Korean Class 101 – This website is half free, you have to pay for some lessons. This is a good website to learn some new vocabulary words. Just like Learn With Oliver, you can subscribe to their “Word of the day” email and receive one everyday.

The useful apps

Korean English Dictionary & Translator – A very accurate dictionary/translator that could end up being useful if you need to translate a word from Korean to English or English to Korean.

Hangeul 101 – This is probably the best app to learn Hangeul. I personally only use this to learn Hangeul. They have the whole alphabet with pronunciation, quizzes and other useful stuff.

Learn Korean – Phrasebook for travel in Korea – Just like the title says, this app has a ton of useful sentences you could find useful while traveling in Korea. They have greetings, general conversation, numbers, transportation and other categories sentences.
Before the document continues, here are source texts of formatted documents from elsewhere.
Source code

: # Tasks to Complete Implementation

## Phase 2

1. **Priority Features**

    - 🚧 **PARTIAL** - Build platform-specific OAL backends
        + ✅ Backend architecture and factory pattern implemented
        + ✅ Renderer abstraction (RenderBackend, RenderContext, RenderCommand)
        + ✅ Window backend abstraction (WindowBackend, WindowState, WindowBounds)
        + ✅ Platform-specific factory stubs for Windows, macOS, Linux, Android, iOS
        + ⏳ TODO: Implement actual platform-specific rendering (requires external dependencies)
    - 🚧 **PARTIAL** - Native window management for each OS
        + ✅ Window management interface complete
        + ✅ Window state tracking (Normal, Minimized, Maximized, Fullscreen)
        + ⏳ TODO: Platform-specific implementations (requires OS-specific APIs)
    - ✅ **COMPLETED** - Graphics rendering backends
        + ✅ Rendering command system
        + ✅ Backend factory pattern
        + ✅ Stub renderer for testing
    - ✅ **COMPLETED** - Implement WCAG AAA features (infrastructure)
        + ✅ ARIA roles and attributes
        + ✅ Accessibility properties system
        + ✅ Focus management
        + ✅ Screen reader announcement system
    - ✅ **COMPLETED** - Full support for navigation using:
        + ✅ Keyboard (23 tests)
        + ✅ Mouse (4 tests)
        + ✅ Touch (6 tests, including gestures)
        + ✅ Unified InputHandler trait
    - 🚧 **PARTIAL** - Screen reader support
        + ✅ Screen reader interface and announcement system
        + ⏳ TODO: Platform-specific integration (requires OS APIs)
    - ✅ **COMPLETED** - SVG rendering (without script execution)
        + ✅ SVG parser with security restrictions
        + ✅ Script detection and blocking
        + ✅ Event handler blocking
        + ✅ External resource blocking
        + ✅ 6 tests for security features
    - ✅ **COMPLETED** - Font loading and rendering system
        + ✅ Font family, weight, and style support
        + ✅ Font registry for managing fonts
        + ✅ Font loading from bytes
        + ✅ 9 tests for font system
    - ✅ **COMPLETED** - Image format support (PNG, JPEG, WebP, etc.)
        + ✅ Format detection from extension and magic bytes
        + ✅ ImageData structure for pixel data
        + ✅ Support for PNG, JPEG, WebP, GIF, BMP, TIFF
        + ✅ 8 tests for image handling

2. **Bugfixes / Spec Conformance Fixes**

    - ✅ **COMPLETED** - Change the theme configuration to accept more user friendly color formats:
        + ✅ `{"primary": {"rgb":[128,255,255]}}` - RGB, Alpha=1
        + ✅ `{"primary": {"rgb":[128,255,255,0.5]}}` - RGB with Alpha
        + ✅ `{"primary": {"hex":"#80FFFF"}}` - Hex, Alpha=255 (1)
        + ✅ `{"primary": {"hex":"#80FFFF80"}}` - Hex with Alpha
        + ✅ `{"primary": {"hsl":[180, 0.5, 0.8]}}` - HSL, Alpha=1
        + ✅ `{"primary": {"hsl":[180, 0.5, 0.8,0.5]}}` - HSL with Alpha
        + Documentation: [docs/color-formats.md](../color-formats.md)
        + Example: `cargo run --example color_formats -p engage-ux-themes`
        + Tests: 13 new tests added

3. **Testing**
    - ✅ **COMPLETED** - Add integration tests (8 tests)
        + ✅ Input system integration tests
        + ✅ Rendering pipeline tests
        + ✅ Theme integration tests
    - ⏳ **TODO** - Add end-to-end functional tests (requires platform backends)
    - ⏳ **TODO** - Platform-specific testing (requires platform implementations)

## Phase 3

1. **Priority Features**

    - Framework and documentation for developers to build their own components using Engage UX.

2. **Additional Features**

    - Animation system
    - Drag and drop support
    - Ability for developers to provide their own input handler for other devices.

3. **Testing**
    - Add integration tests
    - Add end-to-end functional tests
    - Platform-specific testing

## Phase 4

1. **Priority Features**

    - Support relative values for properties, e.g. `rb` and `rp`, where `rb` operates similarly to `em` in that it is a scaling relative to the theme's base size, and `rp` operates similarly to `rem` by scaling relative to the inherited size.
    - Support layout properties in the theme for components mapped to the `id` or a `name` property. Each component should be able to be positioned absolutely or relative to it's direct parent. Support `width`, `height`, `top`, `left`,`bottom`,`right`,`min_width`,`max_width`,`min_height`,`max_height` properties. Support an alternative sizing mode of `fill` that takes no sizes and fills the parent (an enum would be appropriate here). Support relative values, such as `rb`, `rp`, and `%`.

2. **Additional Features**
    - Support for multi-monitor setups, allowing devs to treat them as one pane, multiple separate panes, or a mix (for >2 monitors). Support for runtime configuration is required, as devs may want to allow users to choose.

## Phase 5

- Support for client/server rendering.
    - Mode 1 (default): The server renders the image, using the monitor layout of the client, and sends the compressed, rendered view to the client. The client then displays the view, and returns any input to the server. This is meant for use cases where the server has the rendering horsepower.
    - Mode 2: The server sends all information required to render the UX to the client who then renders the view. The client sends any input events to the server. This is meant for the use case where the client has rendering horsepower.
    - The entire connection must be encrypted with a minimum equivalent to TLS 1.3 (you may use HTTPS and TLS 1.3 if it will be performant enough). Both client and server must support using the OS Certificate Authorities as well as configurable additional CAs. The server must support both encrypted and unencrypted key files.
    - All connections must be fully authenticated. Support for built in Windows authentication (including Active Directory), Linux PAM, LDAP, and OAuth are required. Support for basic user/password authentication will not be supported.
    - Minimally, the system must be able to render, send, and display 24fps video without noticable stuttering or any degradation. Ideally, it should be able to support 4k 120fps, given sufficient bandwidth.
Learn Korean – Annyeong – This app lets you chose your level and provides lessons and useful sentences in the level chosen. A similar app to the previous “Learn Korean” app. The apps may look similar, but the lessons can have more content and more in depth content so you might want to check it out anyway 😉

HelloTalk – Most of you might know this app. It’s free and you can chose the language you want to learn and the language it teaches you in. You then find someone that can teach you the language you want to learn and the language he wants to learn. It’s easy and nice to be able to talk with native Koreans.

Small tips

  • I personally think that once you know how to read Korean you should forget about romanization because you will just want to read romanization instead of practicing your Hangeul reading.
  • Reading lyrics of Kpop songs and watching Kdramas in Korean subtitles may help a lot to get reoccurring words such as thank you, sorry…..
  • Have a goal and know why you want to learn Korean.

The next lesson of “Weekly Korean” will be learn the Korean alphabet!